— Exercise input —
**********

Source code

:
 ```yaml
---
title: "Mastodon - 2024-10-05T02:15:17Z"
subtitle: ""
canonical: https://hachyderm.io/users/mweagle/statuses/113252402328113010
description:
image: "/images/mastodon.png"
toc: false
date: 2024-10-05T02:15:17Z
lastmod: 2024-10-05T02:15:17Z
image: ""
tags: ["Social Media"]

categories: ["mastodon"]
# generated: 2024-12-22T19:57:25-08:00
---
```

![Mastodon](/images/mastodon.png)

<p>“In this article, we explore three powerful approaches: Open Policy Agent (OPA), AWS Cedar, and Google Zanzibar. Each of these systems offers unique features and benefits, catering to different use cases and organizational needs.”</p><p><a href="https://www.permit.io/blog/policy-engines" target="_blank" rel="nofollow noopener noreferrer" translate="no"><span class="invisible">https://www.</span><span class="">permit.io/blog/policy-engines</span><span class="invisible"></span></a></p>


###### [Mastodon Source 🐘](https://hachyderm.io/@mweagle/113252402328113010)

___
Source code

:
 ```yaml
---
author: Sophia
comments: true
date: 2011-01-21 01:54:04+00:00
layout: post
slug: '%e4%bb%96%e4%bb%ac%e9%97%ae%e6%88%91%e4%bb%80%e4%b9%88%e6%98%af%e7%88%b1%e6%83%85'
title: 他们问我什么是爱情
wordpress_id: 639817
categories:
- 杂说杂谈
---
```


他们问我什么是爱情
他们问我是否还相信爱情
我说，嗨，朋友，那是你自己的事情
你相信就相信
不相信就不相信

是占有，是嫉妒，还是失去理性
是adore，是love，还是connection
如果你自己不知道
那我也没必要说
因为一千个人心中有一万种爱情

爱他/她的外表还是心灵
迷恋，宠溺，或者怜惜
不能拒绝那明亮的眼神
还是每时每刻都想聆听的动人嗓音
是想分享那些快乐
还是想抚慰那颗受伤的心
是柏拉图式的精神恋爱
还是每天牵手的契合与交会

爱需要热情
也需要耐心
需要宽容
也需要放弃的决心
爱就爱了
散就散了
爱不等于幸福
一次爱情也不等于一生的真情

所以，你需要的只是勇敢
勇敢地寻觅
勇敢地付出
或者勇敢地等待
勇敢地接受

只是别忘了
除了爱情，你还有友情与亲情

**********

— Exercise —
Output the data exactly, so that every line matches the original.

— Result —
Source code

:
 ```yaml
---
title: "Mastodon - 2024-10-05T02:15:17Z"
subtitle: ""
canonical: https://hachyderm.io/users/mweagle/statuses/113252402328113010
description:
image: "/images/mastodon.png"
toc: false
date: 2024-10-05T02:15:17Z
lastmod: 2024-10-05T02:15:17Z
image: ""
tags: ["Social Media"]

categories: ["mastodon"]
# generated: 2024-12-22T19:57:25-08:00
---
```

![Mastodon](/images/mastodon.png)

<p>“In this article, we explore three powerful approaches: Open Policy Agent (OPA), AWS Cedar, and Google Zanzibar. Each of these systems offers unique features and benefits, catering to different use cases and organizational needs.”</p><p><a href="https://www.permit.io/blog/policy-engines" target="_blank" rel="nofollow noopener noreferrer" translate="no"><span class="invisible">https://www.</span><span class="">permit.io/blog/policy-engines</span><span class="invisible"></span></a></p>


###### [Mastodon Source 🐘](https://hachyderm.io/@mweagle/113252402328113010)

___
Source code

:
 ```yaml
---
author: Sophia
comments: true
date: 2011-01-21 01:54:04+00:00
layout: post
slug: '%e4%bb%96%e4%bb%ac%e9%97%ae%e6%88%91%e4%bb%80%e4%b9%88%e6%98%af%e7%88%b1%e6%83%85'
title: 他们问我什么是爱情
wordpress_id: 639817
categories:
- 杂说杂谈
---
```


他们问我什么是爱情
他们问我是否还相信爱情
我说，嗨，朋友，那是你自己的事情
你相信就相信
不相信就不相信

是占有，是嫉妒，还是失去理性
是adore，是love，还是connection
如果你自己不知道
那我也没必要说
因为一千个人心中有一万种爱情

爱他/她的外表还是心灵
迷恋，宠溺，或者怜惜
不能拒绝那明亮的眼神
还是每时每刻都想聆听的动人嗓音
是想分享那些快乐
还是想抚慰那颗受伤的心
是柏拉图式的精神恋爱
还是每天牵手的契合与交会

爱需要热情
也需要耐心
需要宽容
也需要放弃的决心
爱就爱了
散就散了
爱不等于幸福
一次爱情也不等于一生的真情

所以，你需要的只是勇敢
勇敢地寻觅
勇敢地付出
或者勇敢地等待
勇敢地接受

只是别忘了
除了爱情，你还有友情与亲情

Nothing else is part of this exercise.